I know its not as sexy as new features, but I really wish gitlab took a look at performance. Currently its sitting at 9GiB of Memory on my dedicated server box for basically no users. I tried it on smaller instances but it was so painfully slow I ended up getting a cheap dedicated server from Hetzner.
Which is why I personally use Gitea, which is super light and performs very well. But it only has a fraction of the features of GitLab so it's not an apples to apples comparison, but my personal projects and my friends it works just fine. I combine it with Drone for testing and it totally suits my needs, and I host everything myself on a $5 VPS.
same here, gitea works for probably 90% of the users IMO, I use it to host everything these days. tried gitlab a couple of times in the past, not impressed by the performance yet.
Thanks Scott for linking to that. We're very much trying to improve the performance of GitLab.
I do think that most of our performance improvements are to improve the end-user experience. So I totally understand dijit's request to reduce memory.

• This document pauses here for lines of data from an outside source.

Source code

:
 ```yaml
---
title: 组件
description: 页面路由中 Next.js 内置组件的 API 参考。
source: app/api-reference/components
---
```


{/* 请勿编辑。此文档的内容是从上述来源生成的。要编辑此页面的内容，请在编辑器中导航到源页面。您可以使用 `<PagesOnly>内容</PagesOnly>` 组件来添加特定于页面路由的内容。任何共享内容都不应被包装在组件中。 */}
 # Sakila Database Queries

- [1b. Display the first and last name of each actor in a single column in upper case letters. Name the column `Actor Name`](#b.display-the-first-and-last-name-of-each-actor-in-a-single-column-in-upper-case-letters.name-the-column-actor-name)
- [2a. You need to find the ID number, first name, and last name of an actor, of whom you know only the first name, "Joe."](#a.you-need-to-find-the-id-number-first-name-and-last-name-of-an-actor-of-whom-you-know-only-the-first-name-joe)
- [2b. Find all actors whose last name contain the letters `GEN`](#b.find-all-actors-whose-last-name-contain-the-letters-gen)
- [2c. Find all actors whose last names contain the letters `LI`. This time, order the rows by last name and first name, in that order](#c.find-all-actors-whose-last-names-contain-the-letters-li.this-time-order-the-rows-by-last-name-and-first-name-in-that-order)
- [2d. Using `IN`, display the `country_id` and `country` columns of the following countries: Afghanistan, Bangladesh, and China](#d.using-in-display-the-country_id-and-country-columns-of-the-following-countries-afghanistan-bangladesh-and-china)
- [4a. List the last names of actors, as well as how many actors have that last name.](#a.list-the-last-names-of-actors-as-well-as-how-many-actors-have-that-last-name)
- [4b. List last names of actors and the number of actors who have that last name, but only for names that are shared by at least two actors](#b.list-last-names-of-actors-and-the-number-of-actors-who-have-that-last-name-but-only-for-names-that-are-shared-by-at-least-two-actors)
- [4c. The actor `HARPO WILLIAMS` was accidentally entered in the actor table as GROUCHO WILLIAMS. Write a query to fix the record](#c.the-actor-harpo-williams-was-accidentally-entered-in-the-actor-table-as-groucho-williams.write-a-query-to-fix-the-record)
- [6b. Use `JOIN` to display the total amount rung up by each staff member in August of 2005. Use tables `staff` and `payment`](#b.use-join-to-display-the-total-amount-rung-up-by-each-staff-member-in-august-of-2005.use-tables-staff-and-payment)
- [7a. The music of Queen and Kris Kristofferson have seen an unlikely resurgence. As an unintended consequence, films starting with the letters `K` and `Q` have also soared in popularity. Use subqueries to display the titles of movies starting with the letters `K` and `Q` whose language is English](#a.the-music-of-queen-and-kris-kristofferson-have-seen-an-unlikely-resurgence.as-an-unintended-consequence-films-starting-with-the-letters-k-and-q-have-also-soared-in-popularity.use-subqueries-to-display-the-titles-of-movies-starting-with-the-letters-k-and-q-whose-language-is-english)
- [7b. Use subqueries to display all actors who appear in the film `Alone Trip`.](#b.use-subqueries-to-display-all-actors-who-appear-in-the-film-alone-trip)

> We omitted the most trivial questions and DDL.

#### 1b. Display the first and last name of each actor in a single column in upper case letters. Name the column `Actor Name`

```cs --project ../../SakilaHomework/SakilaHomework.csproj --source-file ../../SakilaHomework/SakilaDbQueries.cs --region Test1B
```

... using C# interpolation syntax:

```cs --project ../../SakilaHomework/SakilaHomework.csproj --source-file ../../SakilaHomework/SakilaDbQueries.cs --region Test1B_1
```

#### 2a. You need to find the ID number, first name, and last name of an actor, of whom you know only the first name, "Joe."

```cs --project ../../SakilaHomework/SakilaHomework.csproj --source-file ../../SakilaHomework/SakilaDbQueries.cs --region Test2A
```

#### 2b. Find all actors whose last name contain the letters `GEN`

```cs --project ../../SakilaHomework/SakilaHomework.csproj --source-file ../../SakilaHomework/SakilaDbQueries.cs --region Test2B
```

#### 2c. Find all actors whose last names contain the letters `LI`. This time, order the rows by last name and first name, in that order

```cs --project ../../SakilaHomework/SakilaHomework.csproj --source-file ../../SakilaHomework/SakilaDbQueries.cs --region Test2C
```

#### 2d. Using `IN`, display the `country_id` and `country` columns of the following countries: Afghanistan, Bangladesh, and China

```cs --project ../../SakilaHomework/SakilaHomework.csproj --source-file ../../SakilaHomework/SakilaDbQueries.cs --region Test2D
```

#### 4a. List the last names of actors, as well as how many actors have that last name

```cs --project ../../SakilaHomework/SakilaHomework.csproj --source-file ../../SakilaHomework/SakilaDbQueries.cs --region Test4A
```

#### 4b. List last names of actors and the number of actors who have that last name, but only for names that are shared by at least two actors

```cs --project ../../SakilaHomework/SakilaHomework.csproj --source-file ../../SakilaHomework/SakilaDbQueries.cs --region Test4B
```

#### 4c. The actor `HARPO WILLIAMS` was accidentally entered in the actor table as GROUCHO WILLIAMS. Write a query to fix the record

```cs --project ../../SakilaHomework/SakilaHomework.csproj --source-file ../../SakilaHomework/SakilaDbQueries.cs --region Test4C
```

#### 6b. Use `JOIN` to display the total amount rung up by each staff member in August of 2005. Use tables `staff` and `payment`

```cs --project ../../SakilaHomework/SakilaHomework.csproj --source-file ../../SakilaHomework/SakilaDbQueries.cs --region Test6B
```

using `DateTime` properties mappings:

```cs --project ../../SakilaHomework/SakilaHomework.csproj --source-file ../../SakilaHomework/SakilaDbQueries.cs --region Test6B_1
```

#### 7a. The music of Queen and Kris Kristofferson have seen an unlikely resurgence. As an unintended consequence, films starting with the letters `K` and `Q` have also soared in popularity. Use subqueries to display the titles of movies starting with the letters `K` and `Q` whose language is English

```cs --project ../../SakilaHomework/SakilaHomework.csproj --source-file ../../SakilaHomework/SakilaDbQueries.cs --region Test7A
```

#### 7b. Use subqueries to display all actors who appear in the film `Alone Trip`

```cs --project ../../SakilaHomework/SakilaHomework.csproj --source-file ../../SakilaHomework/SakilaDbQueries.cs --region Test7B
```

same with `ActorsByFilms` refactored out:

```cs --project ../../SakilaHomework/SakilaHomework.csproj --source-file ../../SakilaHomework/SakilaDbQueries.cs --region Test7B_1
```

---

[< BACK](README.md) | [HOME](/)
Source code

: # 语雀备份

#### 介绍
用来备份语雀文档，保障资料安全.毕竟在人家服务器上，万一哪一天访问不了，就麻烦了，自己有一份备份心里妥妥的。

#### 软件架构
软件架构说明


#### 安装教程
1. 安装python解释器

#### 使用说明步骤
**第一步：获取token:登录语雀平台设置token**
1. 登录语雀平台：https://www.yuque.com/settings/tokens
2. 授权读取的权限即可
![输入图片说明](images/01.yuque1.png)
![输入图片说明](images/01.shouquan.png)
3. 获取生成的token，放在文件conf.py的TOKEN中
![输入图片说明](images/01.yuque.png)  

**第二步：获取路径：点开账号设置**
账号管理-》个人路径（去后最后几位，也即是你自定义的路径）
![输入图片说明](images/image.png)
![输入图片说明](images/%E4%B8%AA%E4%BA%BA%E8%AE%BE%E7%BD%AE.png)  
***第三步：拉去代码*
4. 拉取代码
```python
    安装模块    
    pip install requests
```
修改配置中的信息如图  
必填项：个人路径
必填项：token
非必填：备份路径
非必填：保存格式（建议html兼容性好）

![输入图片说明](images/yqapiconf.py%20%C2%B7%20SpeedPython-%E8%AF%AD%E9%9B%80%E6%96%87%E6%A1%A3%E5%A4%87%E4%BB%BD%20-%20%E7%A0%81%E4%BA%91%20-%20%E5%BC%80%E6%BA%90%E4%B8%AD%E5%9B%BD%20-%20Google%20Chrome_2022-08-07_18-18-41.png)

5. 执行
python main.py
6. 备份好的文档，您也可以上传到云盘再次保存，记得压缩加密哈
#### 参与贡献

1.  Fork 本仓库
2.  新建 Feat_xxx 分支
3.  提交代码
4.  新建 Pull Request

Today we recommend 4GB of memory to run GitLab https://docs.gitlab.com/ee/install/requirements.html#memory
It might be worth mentioning that they use jemalloc which greedily allocates memory. I "found out" while running into an issue and disabled it[1] which shaved a fair amount of memory from allocation. At the end of the day I guess it didn't matter - for me - seeing how I didn't need that memory for anything else.
Also, the cookbook for setting up postgres also takes your total ram into account.
jemalloc does not greedily allocate memory, and it's not clear to me how you would think so from reading that gitlab issue discussion. I can well imagine jemalloc not behaving as desired under certain conditions, but if so it's surely more involved than wanton naivete.
I explained poorly. I ran into issues with updating jemalloc as part of a software update. While debugging the issue I disabled jemalloc (unsetting the ld_preload) and noticied a sharp difference in how much memory ruby had allocated. I guess _pre_allocating is incorrect and a better explanation is _not releasing it_. Thanks for rebutting my argument and giving me the opportunity to elaborate.
That's what I've been using and idk if I need that much many features. Gogs gives me https+ssh, and a proper sane ui to quickly create accounts and config things. It's so lightweight I don't see me migrating to bigger stuff anytime soon.
Any clue on what gitlab-only features people need that makes Gogs unusable or unfitting? make me really curious
There's the whole CI part. Gitea miss code comments for code review.
Gitlab also have project management tools like issue boards
And surely some other things i haven't looked into
Gitea definitely do less but do it well and much in a much lighter way
For the past few years, I've been successfully running Gitolite[1] on a server with 1GB RAM. I recently checked out Gitlab as I thought it would be useful to have a nice web interface that allows users to easily see what projects are hosted and their corresponding URLs. I had to back away when I learned of Gitlab’s resource requirements.
Based on the sibling comments here, it looks like Gogs/Gitea should do what I want.